# Material provided
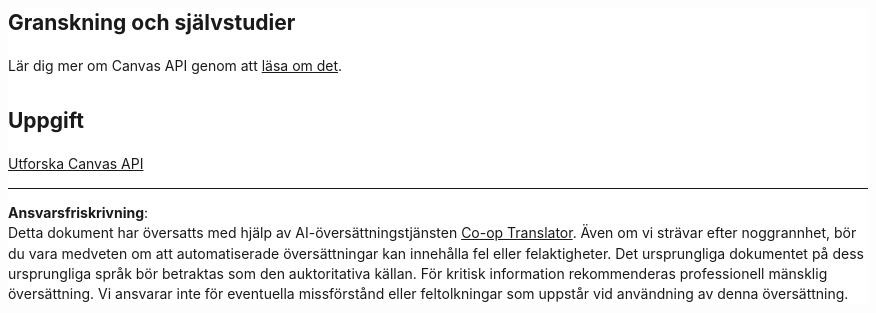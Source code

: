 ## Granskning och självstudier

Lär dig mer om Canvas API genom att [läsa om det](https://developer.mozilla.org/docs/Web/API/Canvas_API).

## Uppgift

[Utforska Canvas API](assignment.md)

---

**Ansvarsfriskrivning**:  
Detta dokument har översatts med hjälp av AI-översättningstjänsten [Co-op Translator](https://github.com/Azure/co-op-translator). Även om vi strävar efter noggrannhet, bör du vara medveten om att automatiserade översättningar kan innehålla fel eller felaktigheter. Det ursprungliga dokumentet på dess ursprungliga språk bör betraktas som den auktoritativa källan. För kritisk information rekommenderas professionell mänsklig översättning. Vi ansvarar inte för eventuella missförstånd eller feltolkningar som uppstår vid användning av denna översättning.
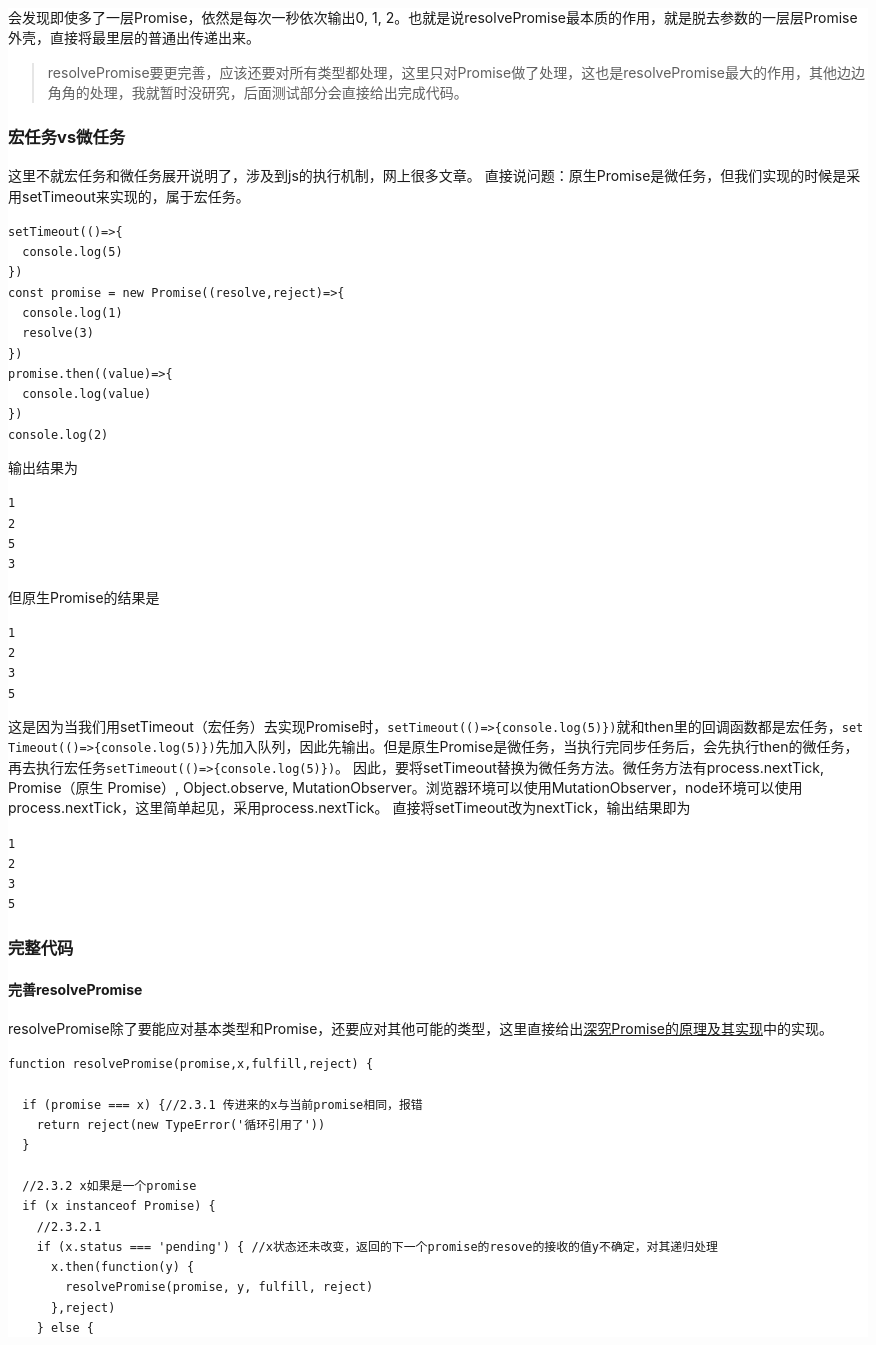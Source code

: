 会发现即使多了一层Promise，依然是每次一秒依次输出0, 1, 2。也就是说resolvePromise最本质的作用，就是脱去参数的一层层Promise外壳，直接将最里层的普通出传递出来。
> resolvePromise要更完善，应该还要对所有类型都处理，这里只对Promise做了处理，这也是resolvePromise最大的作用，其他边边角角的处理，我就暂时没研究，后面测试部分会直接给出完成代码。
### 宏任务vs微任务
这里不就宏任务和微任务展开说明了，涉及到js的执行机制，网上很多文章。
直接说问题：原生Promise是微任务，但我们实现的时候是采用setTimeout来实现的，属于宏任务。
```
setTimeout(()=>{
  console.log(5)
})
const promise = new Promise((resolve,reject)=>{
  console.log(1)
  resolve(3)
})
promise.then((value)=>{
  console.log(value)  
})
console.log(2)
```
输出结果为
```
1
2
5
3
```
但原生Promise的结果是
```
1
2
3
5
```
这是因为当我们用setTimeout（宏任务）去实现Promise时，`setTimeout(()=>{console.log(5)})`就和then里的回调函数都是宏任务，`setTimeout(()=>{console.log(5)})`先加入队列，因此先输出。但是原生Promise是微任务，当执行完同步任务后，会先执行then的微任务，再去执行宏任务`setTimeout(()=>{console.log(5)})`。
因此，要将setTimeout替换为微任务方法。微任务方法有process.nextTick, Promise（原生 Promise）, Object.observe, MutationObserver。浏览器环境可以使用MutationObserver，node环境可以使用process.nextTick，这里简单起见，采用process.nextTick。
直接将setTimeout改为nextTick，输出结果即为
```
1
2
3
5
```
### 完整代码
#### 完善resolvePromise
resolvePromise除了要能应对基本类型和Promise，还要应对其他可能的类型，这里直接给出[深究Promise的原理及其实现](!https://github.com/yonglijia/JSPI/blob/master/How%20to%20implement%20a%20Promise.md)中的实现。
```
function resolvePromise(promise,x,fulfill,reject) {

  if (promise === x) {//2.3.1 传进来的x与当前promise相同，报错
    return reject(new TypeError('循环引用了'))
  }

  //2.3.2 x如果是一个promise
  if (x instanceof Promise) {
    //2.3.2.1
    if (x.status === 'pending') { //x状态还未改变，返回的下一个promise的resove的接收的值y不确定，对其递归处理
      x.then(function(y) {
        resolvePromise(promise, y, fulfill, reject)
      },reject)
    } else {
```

# Your objective
Retype the full listing above precisely. Exclude each picture you find in it.

# Task result
Source code

: ## Granskning och självstudier

Lär dig mer om Canvas API genom att [läsa om det](https://developer.mozilla.org/docs/Web/API/Canvas_API).

## Uppgift

[Utforska Canvas API](assignment.md)

---

**Ansvarsfriskrivning**:  
Detta dokument har översatts med hjälp av AI-översättningstjänsten [Co-op Translator](https://github.com/Azure/co-op-translator). Även om vi strävar efter noggrannhet, bör du vara medveten om att automatiserade översättningar kan innehålla fel eller felaktigheter. Det ursprungliga dokumentet på dess ursprungliga språk bör betraktas som den auktoritativa källan. För kritisk information rekommenderas professionell mänsklig översättning. Vi ansvarar inte för eventuella missförstånd eller feltolkningar som uppstår vid användning av denna översättning.
Source code

: 会发现即使多了一层Promise，依然是每次一秒依次输出0, 1, 2。也就是说resolvePromise最本质的作用，就是脱去参数的一层层Promise外壳，直接将最里层的普通出传递出来。
> resolvePromise要更完善，应该还要对所有类型都处理，这里只对Promise做了处理，这也是resolvePromise最大的作用，其他边边角角的处理，我就暂时没研究，后面测试部分会直接给出完成代码。
### 宏任务vs微任务
这里不就宏任务和微任务展开说明了，涉及到js的执行机制，网上很多文章。
直接说问题：原生Promise是微任务，但我们实现的时候是采用setTimeout来实现的，属于宏任务。
```
setTimeout(()=>{
  console.log(5)
})
const promise = new Promise((resolve,reject)=>{
  console.log(1)
  resolve(3)
})
promise.then((value)=>{
  console.log(value)  
})
console.log(2)
```
输出结果为
```
1
2
5
3
```
但原生Promise的结果是
```
1
2
3
5
```
这是因为当我们用setTimeout（宏任务）去实现Promise时，`setTimeout(()=>{console.log(5)})`就和then里的回调函数都是宏任务，`setTimeout(()=>{console.log(5)})`先加入队列，因此先输出。但是原生Promise是微任务，当执行完同步任务后，会先执行then的微任务，再去执行宏任务`setTimeout(()=>{console.log(5)})`。
因此，要将setTimeout替换为微任务方法。微任务方法有process.nextTick, Promise（原生 Promise）, Object.observe, MutationObserver。浏览器环境可以使用MutationObserver，node环境可以使用process.nextTick，这里简单起见，采用process.nextTick。
直接将setTimeout改为nextTick，输出结果即为
```
1
2
3
5
```
### 完整代码
#### 完善resolvePromise
resolvePromise除了要能应对基本类型和Promise，还要应对其他可能的类型，这里直接给出[深究Promise的原理及其实现](!https://github.com/yonglijia/JSPI/blob/master/How%20to%20implement%20a%20Promise.md)中的实现。
```
function resolvePromise(promise,x,fulfill,reject) {

  if (promise === x) {//2.3.1 传进来的x与当前promise相同，报错
    return reject(new TypeError('循环引用了'))
  }

  //2.3.2 x如果是一个promise
  if (x instanceof Promise) {
    //2.3.2.1
    if (x.status === 'pending') { //x状态还未改变，返回的下一个promise的resove的接收的值y不确定，对其递归处理
      x.then(function(y) {
        resolvePromise(promise, y, fulfill, reject)
      },reject)
    } else {
```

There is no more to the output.